Отец не смотрел на нее. Он уставился на буфет, будто резные дверцы были крайне важны. Нарцисса знала этот взгляд: отец всегда смотрел так, когда дело касалось важного, но неприятного разговора. Словно хотел избежать его.
— Что значит “должна”? — с нажимом повторила Нарцисса.
— Вчера приезжал барон де Виньи и просил твоей руки, — заерзав ответил господин Ливингстон. — Я сказал, что переговорю с тобой о его предложении.
— Но ты уже все решил, верно? За меня решил?!
Отец молчал.
Нарцисса презрительно усмехнулась.
— Да ты хоть знаешь, что у барона де Виньи пропадают жены? Как сложилась судьба у бедной Аделин, которая была женой? Я видела, как она угасает на глазах. Я хотела приехать, но мне отказали. Сначала говорили, что Аделин болеет. Я больше года не получала от нее писем. Потом сообщили, что она пропала. Не знаю, что де Виньи с ней делал, но просто так никто не пропадает…

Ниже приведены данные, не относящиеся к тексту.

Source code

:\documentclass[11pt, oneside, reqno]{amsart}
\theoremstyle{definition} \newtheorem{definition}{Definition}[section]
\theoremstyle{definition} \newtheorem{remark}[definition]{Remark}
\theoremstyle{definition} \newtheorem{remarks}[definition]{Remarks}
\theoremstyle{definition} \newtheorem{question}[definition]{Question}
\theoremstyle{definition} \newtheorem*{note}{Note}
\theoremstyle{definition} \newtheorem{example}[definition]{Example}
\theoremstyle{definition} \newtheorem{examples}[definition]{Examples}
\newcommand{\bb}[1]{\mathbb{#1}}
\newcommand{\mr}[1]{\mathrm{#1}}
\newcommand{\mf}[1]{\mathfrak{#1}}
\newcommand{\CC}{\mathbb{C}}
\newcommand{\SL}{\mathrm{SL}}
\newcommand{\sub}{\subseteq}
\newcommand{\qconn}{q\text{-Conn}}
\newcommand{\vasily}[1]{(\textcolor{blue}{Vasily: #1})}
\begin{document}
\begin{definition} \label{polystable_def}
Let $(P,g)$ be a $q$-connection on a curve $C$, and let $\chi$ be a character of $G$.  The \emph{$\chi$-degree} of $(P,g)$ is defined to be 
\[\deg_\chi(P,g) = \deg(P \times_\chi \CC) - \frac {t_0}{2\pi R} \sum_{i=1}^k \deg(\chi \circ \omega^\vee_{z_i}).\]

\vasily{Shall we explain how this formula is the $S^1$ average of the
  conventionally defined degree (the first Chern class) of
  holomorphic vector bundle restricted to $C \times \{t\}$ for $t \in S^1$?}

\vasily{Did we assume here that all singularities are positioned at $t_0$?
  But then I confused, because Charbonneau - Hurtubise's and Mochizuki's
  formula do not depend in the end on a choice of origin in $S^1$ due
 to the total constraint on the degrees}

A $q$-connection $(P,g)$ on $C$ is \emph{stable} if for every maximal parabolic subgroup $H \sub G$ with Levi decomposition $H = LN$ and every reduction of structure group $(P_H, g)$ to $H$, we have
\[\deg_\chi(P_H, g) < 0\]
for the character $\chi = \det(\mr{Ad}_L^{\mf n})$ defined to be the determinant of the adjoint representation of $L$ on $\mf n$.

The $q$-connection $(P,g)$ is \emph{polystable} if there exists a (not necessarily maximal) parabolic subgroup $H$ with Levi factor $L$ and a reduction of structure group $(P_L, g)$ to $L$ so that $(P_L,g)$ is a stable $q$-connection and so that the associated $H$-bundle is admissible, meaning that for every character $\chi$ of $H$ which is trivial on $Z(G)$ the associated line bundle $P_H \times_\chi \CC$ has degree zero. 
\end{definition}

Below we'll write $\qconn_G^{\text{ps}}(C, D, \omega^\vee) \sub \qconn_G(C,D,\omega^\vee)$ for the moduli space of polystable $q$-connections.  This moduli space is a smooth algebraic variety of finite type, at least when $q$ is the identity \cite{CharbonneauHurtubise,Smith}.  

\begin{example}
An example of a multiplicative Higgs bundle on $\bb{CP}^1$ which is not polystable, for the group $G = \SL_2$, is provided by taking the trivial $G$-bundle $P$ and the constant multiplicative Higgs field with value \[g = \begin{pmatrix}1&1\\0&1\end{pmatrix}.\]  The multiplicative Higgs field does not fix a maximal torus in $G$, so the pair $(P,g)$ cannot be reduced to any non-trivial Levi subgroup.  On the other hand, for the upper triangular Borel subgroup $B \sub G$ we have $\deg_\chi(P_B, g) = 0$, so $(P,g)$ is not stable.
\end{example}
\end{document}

Она и сама не заметила, как сорвалась на крик.
— Послушай, к чему все эти истерики? — вскинулся отец и впервые за встречу посмотрел на Нарциссу. — Де Виньи прекрасная партия для тебя. Он — красив, богат, а, главное, приближен ко двору Ее Величества королевы Виттории…
Он ее не слышал. Нарцисса с горечью понимала, что отец даже не желал ее слышать. Все, чего он хотел, — избавиться от обузы, которая напоминала ему об ошибках прошлого.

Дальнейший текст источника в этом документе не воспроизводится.